**What you have to do**: Whenever a line in the entries includes the word "summary", copy that line out.

(Items from a data source)

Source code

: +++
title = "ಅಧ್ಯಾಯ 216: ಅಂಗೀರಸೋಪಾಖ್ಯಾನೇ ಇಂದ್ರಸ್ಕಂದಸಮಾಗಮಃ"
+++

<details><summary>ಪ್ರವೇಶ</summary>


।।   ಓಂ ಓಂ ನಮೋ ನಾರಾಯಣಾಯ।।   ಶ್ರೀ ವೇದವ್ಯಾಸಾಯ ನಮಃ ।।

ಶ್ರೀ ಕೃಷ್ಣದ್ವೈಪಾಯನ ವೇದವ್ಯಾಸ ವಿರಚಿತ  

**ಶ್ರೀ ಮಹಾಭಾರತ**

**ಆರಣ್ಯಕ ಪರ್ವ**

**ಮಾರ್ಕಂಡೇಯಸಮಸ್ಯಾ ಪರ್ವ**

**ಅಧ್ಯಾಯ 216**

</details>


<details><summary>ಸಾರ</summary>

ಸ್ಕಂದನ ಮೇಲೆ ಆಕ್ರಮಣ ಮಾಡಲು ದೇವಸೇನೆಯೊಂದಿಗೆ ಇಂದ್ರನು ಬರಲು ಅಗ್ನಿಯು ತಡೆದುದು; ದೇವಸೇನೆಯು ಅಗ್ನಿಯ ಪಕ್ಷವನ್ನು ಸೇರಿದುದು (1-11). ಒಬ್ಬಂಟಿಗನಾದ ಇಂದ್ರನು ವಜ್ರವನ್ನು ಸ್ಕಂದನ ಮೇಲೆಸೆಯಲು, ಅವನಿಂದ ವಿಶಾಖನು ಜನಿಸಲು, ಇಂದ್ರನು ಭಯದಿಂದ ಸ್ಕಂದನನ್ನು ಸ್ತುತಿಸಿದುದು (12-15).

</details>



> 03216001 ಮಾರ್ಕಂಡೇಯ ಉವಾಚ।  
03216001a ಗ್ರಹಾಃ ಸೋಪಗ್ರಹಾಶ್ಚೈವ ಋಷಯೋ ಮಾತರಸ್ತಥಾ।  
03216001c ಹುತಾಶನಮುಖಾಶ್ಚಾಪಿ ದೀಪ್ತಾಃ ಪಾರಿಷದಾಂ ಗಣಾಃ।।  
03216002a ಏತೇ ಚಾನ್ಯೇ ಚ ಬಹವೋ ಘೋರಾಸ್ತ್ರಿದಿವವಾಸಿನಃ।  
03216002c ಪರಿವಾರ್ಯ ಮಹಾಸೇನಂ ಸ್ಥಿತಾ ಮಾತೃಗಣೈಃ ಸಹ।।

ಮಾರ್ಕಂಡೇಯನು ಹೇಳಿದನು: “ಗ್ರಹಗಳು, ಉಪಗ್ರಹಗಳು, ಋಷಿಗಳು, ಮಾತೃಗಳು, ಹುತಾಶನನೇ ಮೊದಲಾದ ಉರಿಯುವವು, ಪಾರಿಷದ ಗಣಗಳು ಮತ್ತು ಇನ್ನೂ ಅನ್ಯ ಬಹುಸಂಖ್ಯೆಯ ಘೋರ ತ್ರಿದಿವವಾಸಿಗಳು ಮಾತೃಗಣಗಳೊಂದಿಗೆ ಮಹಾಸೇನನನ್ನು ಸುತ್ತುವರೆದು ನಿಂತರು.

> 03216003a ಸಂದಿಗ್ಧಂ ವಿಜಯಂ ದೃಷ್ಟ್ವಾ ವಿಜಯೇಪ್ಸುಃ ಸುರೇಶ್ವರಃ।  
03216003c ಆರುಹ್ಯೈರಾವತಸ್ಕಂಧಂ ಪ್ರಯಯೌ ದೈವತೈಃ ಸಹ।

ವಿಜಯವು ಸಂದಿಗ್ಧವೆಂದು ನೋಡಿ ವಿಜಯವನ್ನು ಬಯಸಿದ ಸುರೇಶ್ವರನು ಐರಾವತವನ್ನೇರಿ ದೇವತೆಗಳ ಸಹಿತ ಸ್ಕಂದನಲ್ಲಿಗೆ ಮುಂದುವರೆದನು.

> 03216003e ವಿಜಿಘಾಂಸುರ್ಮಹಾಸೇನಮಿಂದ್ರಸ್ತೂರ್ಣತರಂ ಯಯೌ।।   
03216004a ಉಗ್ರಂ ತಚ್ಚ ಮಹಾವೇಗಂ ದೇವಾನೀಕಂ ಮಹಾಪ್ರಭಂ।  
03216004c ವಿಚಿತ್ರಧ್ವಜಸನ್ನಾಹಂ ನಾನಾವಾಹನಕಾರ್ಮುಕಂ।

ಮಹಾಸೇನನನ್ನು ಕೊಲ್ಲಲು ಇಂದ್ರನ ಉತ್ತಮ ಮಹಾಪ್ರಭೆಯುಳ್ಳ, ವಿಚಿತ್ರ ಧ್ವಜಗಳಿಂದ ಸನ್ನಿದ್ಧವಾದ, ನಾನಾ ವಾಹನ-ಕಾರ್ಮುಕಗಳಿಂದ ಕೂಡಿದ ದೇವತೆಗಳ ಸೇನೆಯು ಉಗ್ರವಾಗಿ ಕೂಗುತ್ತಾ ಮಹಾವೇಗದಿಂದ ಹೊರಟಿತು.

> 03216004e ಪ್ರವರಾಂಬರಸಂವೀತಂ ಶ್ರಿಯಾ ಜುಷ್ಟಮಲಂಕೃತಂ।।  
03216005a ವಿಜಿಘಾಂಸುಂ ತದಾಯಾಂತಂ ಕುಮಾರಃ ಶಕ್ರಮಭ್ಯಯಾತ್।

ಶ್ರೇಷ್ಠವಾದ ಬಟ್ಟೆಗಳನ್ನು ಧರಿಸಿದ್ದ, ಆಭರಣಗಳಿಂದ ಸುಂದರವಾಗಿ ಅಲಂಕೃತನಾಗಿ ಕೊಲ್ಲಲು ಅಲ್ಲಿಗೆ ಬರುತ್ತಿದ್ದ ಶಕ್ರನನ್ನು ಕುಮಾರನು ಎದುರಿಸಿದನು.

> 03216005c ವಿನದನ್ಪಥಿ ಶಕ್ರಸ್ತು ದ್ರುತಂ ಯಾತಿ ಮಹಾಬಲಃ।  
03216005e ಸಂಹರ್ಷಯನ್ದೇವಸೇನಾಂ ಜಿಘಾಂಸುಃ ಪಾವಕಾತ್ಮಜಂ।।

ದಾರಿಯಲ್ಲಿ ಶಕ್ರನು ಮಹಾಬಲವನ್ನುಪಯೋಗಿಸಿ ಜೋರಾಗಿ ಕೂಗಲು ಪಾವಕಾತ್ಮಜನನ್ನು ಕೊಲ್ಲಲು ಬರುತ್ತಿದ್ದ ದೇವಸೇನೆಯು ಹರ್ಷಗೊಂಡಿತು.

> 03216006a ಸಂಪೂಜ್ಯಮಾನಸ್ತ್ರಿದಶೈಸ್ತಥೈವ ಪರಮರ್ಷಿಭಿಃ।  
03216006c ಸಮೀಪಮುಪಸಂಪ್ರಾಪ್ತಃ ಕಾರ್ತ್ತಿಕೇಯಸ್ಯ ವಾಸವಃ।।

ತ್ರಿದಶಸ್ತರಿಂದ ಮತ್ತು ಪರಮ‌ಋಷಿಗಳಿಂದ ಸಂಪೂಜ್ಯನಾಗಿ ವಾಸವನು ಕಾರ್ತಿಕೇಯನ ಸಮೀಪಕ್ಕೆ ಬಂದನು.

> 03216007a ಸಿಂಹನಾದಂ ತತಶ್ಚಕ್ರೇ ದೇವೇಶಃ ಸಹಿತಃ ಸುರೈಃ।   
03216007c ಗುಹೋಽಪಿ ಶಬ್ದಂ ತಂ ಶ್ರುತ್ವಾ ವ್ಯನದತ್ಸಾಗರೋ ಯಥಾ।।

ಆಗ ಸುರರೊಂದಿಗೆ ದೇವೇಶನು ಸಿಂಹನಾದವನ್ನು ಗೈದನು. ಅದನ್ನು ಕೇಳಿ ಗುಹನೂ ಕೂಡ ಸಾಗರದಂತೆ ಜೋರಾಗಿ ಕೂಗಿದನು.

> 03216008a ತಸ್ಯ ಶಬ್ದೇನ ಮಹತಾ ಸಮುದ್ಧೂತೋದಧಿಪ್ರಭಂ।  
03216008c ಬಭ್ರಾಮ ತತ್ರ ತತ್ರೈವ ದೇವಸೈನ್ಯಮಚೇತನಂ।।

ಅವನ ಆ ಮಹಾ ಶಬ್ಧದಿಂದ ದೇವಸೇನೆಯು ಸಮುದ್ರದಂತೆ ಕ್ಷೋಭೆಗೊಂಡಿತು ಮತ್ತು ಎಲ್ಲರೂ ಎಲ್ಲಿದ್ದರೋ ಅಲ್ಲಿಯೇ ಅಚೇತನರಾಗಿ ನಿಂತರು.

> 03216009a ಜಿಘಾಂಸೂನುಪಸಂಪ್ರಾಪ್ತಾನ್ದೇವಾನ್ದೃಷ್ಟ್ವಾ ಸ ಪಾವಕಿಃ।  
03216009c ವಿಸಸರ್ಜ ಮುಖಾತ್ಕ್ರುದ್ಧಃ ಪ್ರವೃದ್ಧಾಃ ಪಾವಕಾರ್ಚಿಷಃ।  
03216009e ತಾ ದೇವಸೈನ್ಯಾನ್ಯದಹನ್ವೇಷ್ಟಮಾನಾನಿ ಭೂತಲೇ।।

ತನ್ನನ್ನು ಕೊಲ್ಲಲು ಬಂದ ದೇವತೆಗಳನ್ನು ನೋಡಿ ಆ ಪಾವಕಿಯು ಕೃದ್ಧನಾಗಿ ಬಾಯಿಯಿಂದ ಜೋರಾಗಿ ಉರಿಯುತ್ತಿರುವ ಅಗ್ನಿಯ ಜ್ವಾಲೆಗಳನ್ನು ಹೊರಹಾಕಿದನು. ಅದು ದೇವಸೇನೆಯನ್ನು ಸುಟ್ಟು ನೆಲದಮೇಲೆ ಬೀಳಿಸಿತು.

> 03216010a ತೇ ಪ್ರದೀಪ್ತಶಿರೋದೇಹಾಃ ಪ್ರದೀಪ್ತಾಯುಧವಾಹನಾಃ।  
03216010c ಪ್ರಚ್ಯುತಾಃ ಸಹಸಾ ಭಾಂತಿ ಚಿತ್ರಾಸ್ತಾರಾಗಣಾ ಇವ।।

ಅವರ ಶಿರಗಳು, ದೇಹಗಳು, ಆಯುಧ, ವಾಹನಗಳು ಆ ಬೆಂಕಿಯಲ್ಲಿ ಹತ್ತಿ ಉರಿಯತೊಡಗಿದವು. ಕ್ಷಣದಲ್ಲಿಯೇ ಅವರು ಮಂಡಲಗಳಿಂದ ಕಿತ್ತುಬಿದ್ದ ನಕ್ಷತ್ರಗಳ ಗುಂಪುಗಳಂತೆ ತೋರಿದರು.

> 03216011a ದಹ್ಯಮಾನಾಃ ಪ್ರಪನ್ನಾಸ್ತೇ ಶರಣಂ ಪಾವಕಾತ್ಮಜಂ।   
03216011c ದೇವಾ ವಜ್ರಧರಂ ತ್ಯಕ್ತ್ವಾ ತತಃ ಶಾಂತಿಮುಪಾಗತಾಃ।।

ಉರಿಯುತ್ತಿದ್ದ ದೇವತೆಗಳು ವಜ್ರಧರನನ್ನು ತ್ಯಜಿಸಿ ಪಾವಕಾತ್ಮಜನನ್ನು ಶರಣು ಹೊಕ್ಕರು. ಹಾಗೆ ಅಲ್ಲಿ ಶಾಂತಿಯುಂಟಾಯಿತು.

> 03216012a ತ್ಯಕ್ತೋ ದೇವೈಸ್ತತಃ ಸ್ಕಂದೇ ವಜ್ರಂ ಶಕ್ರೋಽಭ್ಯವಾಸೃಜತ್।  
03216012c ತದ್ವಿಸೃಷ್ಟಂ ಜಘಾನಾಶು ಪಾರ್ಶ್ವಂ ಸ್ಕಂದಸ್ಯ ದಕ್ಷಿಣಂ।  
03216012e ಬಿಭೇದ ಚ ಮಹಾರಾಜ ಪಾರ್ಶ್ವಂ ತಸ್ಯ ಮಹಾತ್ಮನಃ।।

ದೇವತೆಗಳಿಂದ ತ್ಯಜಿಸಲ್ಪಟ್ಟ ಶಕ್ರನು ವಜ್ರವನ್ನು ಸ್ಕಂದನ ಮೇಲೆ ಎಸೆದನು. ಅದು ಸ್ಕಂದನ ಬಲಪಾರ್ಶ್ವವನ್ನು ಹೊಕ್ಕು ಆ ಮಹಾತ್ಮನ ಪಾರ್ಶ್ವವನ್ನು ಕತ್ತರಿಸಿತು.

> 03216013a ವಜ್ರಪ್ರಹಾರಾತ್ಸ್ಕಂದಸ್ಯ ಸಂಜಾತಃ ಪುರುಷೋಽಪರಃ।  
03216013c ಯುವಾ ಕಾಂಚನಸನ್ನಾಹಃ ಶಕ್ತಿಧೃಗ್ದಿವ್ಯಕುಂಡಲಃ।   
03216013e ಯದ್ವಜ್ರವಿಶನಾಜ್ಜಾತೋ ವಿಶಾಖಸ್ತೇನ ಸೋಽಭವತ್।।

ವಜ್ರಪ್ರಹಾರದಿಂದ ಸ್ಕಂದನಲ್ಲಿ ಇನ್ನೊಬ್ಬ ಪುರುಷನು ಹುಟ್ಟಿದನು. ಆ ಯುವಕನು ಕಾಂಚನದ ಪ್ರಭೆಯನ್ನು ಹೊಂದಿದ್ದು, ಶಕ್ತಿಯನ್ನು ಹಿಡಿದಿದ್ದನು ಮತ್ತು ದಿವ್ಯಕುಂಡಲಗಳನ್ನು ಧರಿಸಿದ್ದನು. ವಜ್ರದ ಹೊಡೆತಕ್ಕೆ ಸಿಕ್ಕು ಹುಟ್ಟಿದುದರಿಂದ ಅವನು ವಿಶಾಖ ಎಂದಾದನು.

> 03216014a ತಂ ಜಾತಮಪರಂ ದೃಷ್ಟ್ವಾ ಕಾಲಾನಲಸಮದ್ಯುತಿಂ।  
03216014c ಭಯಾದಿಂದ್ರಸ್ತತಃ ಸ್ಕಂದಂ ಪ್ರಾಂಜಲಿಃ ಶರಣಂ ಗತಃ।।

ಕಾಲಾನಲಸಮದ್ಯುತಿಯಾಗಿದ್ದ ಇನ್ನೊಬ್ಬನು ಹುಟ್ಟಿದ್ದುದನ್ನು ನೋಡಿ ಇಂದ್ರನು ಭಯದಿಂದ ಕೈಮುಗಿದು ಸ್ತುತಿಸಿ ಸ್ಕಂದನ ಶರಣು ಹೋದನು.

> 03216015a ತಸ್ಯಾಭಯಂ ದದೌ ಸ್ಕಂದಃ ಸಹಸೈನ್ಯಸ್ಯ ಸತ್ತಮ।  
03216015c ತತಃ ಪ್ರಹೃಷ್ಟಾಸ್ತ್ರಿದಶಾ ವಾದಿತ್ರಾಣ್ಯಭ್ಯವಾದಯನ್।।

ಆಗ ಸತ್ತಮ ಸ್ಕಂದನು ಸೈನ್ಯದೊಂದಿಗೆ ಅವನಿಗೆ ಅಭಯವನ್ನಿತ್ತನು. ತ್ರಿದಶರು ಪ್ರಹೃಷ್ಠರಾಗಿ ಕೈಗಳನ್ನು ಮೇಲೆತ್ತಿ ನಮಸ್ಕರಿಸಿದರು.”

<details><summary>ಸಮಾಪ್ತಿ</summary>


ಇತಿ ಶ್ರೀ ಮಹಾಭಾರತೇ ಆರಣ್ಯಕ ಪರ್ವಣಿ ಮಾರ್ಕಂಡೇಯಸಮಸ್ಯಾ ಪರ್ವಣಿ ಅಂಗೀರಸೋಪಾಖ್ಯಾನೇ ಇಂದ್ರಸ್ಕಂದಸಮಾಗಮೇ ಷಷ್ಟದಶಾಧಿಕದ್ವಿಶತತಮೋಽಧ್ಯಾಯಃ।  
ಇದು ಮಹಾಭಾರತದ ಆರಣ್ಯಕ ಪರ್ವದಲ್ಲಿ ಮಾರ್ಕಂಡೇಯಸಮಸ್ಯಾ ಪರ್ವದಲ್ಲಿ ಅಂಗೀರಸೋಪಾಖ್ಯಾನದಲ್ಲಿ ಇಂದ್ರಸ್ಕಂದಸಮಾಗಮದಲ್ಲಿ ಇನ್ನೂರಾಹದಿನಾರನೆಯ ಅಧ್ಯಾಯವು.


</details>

**Answer area**:
<details><summary>ಪ್ರವೇಶ</summary>
<details><summary>ಸಾರ</summary>
<details><summary>ಸಮಾಪ್ತಿ</summary>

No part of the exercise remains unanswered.